The cover slide is easy. There are just two parts:

  • Logo: Done
  • Tag line: What is the investor getting? They are reinventing pharmacies. Sure

This slide follows best practice.

Best practice is to start off by explaining what it is that you do. Good for them.

‘Timing’ is very hard. Most startups don’t have a good reason for why now is the time.

I’m not American, so I have no idea if the failed Obamacare really gave a reason for now being an opportune time. In any case, it is fairly plausible.

Market size is critical. They haven’t broken down their TAM/SAM/SOM. They just say it’s $263b and who has the market share.

The implication of the breakdown by market share is that it is a market dominated by large players. This would fit into the investment thesis of Valar, wherein they invest in “large markets that are dominated by bad incumbents“.

Note, there is no source for the market size. best to add that at the bottom.

You don’t need to explain everything about what you do in your startup. Right now you want investors to have an idea of what you do.

This slide isn’t great, but we know what they do.

This slide is a bit peculiar. The image is weird. Why a manilla envelope? They clearly don’t have an actual product designed to show.

Then in the list of what is in it they include a gift. I don’t know why…

It’s a pretty lazy slide.

This is a decent slide. They add salient information such as who the target market is and what the economics are of those persons.

I don’t know what LCV, but it’s clearly LTV. It’s a bit of a stretch to assume a 15 year LTV.

They plan to expand to all prescriptions, which is the full TAM. OK. The slide basically says you could make $323 per year per person. There’s not much detail other than the theoretical potential, but I am sure for example there are portions of the TAM they can’t address.

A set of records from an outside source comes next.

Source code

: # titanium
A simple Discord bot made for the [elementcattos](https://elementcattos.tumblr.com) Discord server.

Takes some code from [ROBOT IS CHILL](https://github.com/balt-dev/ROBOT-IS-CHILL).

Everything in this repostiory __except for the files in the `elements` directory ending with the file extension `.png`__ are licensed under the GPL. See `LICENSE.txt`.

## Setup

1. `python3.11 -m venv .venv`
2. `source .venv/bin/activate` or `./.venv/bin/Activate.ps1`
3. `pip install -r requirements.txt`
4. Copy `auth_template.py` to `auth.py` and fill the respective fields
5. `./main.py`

They’re selling the industry potential and not much else.

This slide is really their go to market strategy. I like that they have picked two things. The second isn’t really one thing, but digital marketing in general.

Selling to doctors is really a $600 CAC. They turn it into prescriptions. The math is a bit illogical as they acquire a doctor and they get 160 prescriptions per month, assuming them all. But it won’t be the only month they get prescriptions from.

I don’t know how they get to the $72 CAC per prescription.

The background image isn’t a great choice. It makes it a little hard to read the text. The backgrounds of the team is ok. I don’t know who Parse is (See they raised $7m and sold to Facebook). There could be a little more detail on them.

You should never use an appendix interstitial with a short deck. Waste of slides.

This slide is basically their attempt to look like a tech company, rather than basic ecommerce. They fail. Great push notifications…

By gen-y for gen-y is lame…

I don’t know the point of this slide. They are screenshots which is a no no to me as you should format things natively. Seems they saw some inforgraphic and thought to copy and paste it in.

Don’t know why they are duplicating the cover slide. I do ‘three things to remember’ to summarise your deck and to sell.